Anyway, I digress.  I saw the movie a number of years ago and remember loving it.  Politics aside, it was great on suspense and great on character.  I love movies with Jason Bourne-type human superheroes who can anticipate everyone’s every movie, and I like it even more when two such characters have to go at it, and that’s really what this movie was.  And a few weeks ago I was looking for a suspense/thriller/mystery type novel to read, and this is what I came up with.

It’s interesting how different the two are.  We can start with the most glaring change, which is that the book covers a tobacco trial while the movie is a gun trial. No doubt this was a context choice – by time the movie was made in 2003, tobacco was no longer a controversial issue and it was nowhere close to unprecedented that a widow might be compensated for her husband’s nicotine-related death.  Mass shootings like Columbine (which occurred in 1999) were of greater importance, so that part of it I think was an excellent choice.

It gets more subtle than that, though.  In the movie, we start headfirst knowing that Rankin Fitch (great name) is the bad guy, while Nicholas Easter (great name) and Wendell Rohr (great name) are the good guys.  In the book it’s a little more ambiguous – both sides are skirting the letter of the law, both sides are hiring ruthless and unscrupulous jury consultants, and both sides are, well, lawyers, doing dirty, nasty, lawyer-like things. Easter is a little more ruthless, and actually occurs as manipulative at time, which the consummately loveable John Cusack couldn’t possibly pull off.  And Marlee is soooooo annoying.  This, I think, is Grisham’s failing that was corrected in a form that’s more prone to concisify the story to fit within a desired timeframe.  The playing games/taunting Fitch portion of the book drags on and on, whereas I remember it being much more intriguing and suspenseful.  And the movie does a better job of building suspense and building the stakes, what with the attack on Marlee’s life.

Honestly, I think the movie may be better just because of the tight storytelling.  The book kept me turning the pages, but Grisham’s storytelling style is actually kind of drab and matter of fact, a habit he no doubt picked up during his 20 years of legal experience.

So through all of this, I find myself asking the question, “How did they adapt this movie?”  The answer is that they took the same characters, put them in a similar situation, used the same plot structure, and then filled in all the beats from scratch.  Though the plot was essentially the same, few of the scenes and none of the dialogue was.
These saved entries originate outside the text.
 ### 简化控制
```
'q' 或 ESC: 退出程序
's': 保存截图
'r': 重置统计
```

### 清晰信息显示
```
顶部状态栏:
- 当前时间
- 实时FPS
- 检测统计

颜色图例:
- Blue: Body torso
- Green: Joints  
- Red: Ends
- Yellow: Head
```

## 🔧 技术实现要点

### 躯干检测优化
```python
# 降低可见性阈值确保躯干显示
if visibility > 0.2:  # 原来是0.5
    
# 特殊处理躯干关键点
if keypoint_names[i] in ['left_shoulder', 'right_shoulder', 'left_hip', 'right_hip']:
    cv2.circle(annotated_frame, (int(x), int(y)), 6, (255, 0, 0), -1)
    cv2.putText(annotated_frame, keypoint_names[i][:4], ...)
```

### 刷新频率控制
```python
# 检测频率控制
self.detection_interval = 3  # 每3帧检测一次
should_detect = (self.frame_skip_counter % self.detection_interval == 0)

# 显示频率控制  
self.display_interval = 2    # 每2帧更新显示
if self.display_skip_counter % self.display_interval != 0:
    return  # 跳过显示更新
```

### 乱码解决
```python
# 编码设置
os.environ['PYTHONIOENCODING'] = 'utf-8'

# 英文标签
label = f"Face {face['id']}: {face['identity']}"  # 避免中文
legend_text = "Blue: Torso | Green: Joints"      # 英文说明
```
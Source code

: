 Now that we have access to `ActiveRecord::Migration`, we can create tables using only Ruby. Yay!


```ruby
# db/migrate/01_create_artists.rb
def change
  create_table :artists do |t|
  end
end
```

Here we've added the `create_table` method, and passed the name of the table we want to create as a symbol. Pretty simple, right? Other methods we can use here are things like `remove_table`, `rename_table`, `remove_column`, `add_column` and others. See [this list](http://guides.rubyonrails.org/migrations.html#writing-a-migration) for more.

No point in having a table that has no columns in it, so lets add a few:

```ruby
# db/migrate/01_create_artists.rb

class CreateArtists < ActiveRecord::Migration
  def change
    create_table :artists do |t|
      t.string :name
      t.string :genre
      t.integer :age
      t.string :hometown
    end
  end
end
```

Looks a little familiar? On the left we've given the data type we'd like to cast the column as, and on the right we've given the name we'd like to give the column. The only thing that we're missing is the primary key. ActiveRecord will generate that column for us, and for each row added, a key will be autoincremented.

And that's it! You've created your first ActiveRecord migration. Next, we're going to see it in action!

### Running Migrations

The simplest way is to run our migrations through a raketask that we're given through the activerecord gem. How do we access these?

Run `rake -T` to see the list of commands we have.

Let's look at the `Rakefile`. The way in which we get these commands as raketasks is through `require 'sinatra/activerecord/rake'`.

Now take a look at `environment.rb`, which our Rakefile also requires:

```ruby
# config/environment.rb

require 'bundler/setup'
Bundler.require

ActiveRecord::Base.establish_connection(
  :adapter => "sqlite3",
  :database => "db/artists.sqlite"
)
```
This is a pretty stark contrast from, say, The Shawshank Redemption, where all of the voice over narration and most of the scenes were pretty much lifted directly from the novella.  And it’s a stark contrast from The Curious Case of Benjamin Button, where the basic premise is the only thing that tied the film to the story in any way, shape, or form.

I’ve never really considered just how vast you can adjust your creative license when adapting a movie. Recently I read Scott Turow’s Presumed Innocent, and I’m looking forward to watching that movie to see what they do there.  And I’ll be in the theater at midnight to see The Watchmen to see if they follow the lead of V for Vendetta or even Sin City by cloning much of the dialogue and set design.